E noi ce li dobbiamo meritare.

Mio papà, Vito, è morto il 23 maggio del 1992 in quella che oggi noi conosciamo come la strage di Capaci, egli orologi quel giorno si sono fermati alle 17.58. Ci ricordiamo pure l’orario. Ed è morto scortando, come vi ho detto, un simbolo. Il giudice Giovanni Falcone. Con lui sono morti Antonio, Rocco, la moglie del giudice.

E neanche 57 giorni dopo è morto un altro simbolo (…) di quella lotta, di quella ribellione che era Paolo Borsellino, insieme ai colleghi della polizia, Emanuela, Agostino, Claudio, Walter, Vincenzo.

Tutti simboli, che però perdono di significato se noi non facciamo quello che stiamo facendo oggi: ricordarli.

Loro rappresentano quello che si è disposti a fare, a donare, quando crediamo in un ideale e andiamo avanti fino alla fine, letteralmente.

E quindi, io ripeto, dobbiamo essere in grado di meritarceli, di meritarci il loro sacrificio, di meritarci il sacrificio di giovani uomini e donne: nel caso di mio papà, un giovane uomo di 27 anni, io adesso (…) potrei essere (…) il fratello maggiore, perché ho superato la sua età. 

Lui si è arruolato in Polizia con il desiderio di cambiare, non dico tanto il mondo, ma almeno la mentalità e la società in cui viveva.

Perché lui era di Palermo, quindi era proprio all’interno, viveva quello che era il sistema.

Da ragazzino puoi soltanto stare lì a guardare e non puoi fare granché ma quando decidi di fare la tua parte, cerchi di farla con ogni mezzo possibile e lui ha scelto di arruolarsi in Polizia.

Ma non gli bastava. Perché per essere più incidente, (ndr. per rendere) più concreto il suo contributo, allora si è fatto avanti per difendere il rappresentante più eloquente, di quel periodo, della lotta a quella mentalità, a quelle organizzazioni che affliggevano la Sicilia, ovvero il giudice Falcone.

E lo ha fatto in un periodo in cui scegliere di far parte delle Istituzioni, di mettersi in prima linea era considerata una scelta terribile. Perché i morti che hanno contato le Istituzioni in quel periodo sono tantissimi e venivano attaccate poi apertamente dai criminali (che) volevano sovvertire l’ordine costituito, non avevano paura, non avevano timore di aggredire lo Stato apertamente.

Lo Stato ha reagito poi, per fortuna e non ci siamo fatti abbattere dal dolore.

Cosa ricordo di mio papà?
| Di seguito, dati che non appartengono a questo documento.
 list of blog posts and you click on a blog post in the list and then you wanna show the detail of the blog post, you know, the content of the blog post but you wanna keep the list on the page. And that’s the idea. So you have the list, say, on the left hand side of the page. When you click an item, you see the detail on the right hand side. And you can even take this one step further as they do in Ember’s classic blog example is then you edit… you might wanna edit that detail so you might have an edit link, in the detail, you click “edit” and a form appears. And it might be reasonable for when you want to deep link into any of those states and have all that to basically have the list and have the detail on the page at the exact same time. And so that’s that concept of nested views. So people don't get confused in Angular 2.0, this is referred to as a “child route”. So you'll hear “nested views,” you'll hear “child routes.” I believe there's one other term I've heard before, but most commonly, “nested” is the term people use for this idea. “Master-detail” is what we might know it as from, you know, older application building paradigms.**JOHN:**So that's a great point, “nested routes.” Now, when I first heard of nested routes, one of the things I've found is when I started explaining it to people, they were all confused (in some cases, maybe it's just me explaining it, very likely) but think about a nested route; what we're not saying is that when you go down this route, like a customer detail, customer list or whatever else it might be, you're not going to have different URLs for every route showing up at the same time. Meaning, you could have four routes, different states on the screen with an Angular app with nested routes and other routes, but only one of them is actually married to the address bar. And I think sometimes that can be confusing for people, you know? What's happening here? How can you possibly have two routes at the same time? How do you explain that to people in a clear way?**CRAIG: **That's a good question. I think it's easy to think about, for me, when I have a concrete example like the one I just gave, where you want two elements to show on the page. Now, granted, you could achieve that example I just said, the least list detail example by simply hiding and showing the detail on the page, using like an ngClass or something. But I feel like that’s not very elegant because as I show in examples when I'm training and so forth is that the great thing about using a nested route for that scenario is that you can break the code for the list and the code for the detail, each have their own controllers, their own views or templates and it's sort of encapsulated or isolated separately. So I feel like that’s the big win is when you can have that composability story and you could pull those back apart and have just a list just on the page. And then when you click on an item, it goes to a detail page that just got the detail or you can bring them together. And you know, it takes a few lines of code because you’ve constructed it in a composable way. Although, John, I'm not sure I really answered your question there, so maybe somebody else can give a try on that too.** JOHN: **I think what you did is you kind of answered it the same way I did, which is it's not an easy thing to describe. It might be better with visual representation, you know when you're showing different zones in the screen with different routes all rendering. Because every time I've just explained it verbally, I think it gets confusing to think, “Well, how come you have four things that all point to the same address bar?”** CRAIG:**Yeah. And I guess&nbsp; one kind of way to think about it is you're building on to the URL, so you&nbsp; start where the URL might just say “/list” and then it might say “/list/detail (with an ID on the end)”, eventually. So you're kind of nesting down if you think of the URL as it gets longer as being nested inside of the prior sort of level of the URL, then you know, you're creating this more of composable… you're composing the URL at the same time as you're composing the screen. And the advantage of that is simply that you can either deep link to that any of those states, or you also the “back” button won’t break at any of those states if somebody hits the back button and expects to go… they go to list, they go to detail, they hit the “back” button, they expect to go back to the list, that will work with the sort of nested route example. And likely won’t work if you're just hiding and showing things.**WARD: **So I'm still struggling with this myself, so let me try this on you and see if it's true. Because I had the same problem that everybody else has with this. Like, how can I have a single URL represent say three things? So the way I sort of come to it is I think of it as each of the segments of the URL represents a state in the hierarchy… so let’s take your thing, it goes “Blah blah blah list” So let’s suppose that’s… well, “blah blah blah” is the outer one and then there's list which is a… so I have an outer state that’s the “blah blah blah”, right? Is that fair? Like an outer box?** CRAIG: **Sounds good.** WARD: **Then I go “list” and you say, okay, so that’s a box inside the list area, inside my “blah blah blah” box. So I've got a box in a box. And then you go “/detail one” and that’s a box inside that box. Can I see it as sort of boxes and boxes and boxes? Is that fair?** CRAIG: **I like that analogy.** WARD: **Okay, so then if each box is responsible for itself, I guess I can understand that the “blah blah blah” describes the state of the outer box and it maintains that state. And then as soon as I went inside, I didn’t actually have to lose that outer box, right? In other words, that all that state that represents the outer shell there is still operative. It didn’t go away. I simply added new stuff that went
Ricordo che lui, con i suoi colleghi, ripetevano sempre di non avere paura.

“Come fai a fare questo servizio? Non hai paura di morire?”

“No, accetto consapevolmente il rischio di morire ma lo faccio perché spero in qualcosa di diverso, in qualcosa di migliore, un domani. Se ho paura tanto vale non farlo quel servizio.”

Una frase che ripetevano spesso e che mi è stata ovviamente raccontata è (…)” tutti nascono per morire, nessuno vive in eterno.”

E’ scontato, giustamente, però non ce lo ricordiamo mai nella vita di tutti i giorni.

Ecco loro, io penso che se lo ricordassero ogni giorno e comunque continuavano a servire, a contribuire, consapevolmente, con serena dedizione.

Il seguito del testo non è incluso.